Lemon Hill

1800

Sedgley & Lemon Hill Drives, Phila. PA

Exterior
5/5
Interior
5/5
Site
3/5
History
4/5
Overall
5/5

Lemon Hill with its oval rooms on three levels and a great siting within the local environment defines the elegant Federal country house. It is also spectacularly furnished with Art Museum holdings of the era.

Lemon Hill is the newest of Philadelphia’s three great Federal mansions. While the Physick House (1788) and the Woodlands (1780’s) were earlier, Lemon Hill strikes an almost perfect balance of size, site and detailing. Built for businessman Henry Pratt, its simplicity and elegance embodies the Federal Style. It’s particularly interesting to compare the house to nearby Georgian Mt. Pleasant. Lemon Hill lacks the projecting pavilion and while it’s also built of stucco over rubble, it lacks the brick quoins which greatly simplifies the front elevation. The hipped roof is also shallower and lacks dormers, making the roof far less visible. 

Fewer windows emphasize the flat planes of the wall more but the front door gets a very different treatment with an immense fan light and a pair of sidelights, each with beautiful tracery. The whole entrance is surrounded by an immense arched opening with each voussoir emphasized. Two side roofed porches, with an unroofed narrow section across the rear of the house, emphasize the house’s horizontal feel and a more open relationship with the outside when compared to the very self-contained Georgian Style. 

As elegant as the outside is, the real fireworks are on the interior. It’s hard to say how much of the interior detailing is original – gone for example are any of the plaster decorations on the ceilings you would expect in a house of this type, but two features stand out. The first is a Palladian window in the front hall on the second floor. On the interior it extends to the floor creating a great visual connection with the outdoor environment. 

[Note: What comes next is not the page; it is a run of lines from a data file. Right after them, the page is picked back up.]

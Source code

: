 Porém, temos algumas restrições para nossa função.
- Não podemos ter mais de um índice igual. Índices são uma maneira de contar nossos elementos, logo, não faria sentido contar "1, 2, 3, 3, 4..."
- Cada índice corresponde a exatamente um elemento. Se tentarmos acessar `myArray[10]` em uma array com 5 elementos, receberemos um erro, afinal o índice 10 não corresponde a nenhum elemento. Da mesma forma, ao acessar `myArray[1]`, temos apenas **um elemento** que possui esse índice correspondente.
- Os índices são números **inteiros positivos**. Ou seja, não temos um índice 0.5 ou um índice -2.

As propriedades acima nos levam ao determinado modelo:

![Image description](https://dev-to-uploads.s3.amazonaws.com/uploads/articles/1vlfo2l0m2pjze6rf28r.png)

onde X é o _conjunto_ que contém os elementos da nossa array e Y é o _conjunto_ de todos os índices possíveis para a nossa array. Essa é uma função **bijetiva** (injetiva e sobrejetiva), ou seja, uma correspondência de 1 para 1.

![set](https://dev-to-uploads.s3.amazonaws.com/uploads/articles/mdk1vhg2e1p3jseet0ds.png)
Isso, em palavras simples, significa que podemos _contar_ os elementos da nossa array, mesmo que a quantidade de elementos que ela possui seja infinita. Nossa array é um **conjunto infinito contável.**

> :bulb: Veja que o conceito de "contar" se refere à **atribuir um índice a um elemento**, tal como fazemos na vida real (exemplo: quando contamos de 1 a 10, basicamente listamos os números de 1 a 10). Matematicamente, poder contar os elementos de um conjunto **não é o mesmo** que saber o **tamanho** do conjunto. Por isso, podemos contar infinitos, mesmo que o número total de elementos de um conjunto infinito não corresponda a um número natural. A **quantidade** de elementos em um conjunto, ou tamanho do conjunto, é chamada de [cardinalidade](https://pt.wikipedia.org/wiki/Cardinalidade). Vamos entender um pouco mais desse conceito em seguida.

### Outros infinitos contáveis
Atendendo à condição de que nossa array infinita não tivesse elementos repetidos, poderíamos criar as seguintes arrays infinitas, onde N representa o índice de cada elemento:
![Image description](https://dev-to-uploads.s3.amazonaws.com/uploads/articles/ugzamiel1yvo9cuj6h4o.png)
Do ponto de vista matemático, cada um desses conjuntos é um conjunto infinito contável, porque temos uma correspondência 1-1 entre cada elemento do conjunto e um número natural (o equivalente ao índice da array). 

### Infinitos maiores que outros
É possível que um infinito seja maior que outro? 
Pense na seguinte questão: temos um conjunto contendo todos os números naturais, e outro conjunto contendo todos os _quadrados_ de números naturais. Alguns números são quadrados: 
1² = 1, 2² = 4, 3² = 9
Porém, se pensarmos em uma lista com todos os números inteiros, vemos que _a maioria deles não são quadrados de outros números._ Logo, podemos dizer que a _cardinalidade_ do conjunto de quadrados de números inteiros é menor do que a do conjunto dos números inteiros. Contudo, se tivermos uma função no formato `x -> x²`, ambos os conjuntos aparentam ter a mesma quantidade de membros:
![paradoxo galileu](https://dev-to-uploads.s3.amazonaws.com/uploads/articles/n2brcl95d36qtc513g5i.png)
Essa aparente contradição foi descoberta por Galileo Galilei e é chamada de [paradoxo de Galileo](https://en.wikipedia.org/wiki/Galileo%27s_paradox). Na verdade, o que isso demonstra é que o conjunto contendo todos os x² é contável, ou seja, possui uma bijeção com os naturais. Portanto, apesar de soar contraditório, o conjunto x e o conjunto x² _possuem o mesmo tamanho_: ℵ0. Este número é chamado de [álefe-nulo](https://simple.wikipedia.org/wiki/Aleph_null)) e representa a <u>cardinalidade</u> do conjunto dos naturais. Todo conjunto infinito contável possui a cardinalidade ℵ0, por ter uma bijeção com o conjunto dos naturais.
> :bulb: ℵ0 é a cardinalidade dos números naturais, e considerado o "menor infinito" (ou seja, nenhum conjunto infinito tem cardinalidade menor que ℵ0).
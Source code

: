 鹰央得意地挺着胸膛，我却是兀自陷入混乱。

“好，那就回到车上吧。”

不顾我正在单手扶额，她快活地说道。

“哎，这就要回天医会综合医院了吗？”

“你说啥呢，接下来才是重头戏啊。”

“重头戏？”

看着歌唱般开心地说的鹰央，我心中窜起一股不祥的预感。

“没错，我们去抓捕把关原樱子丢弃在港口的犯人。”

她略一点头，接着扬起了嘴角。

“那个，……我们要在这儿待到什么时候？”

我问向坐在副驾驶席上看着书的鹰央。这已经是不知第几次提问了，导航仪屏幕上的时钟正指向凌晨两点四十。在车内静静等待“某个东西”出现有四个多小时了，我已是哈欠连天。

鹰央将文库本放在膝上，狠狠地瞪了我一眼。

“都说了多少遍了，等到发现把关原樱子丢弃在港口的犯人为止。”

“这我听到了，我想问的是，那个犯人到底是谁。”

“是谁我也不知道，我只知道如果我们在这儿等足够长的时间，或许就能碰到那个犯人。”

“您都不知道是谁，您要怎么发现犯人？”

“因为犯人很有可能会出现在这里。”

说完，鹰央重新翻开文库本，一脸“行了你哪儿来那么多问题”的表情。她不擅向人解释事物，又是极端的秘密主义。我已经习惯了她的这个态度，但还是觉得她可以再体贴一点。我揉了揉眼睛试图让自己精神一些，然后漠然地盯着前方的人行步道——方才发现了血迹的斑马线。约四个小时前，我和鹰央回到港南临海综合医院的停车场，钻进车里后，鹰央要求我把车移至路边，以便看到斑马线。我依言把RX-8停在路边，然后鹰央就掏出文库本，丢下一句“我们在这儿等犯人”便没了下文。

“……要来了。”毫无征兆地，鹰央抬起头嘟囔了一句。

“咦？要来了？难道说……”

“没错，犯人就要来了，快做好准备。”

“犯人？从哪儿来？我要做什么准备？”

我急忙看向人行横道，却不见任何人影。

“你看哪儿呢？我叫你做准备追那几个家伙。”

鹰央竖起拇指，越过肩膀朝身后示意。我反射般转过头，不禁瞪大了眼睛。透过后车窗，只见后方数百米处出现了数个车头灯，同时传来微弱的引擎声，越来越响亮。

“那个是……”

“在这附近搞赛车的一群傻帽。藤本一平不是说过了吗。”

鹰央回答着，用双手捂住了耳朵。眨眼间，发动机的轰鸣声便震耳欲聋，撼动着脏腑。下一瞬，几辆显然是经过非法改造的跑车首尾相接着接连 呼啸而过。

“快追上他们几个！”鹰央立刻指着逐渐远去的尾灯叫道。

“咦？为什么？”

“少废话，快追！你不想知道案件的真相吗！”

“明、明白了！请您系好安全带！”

The second “wow” feature is the stack of three elliptical rooms, one above another, occupying almost the entire rear of the house. On the ground floor, the room was for dining and on the upper two floors they were parlors with fine views of the Schuylkill. Most of rooms have full height double hung windows which both provide exterior access and a strong visual connection to the exterior environment. The fabulous interiors are set off by period interior furnishings.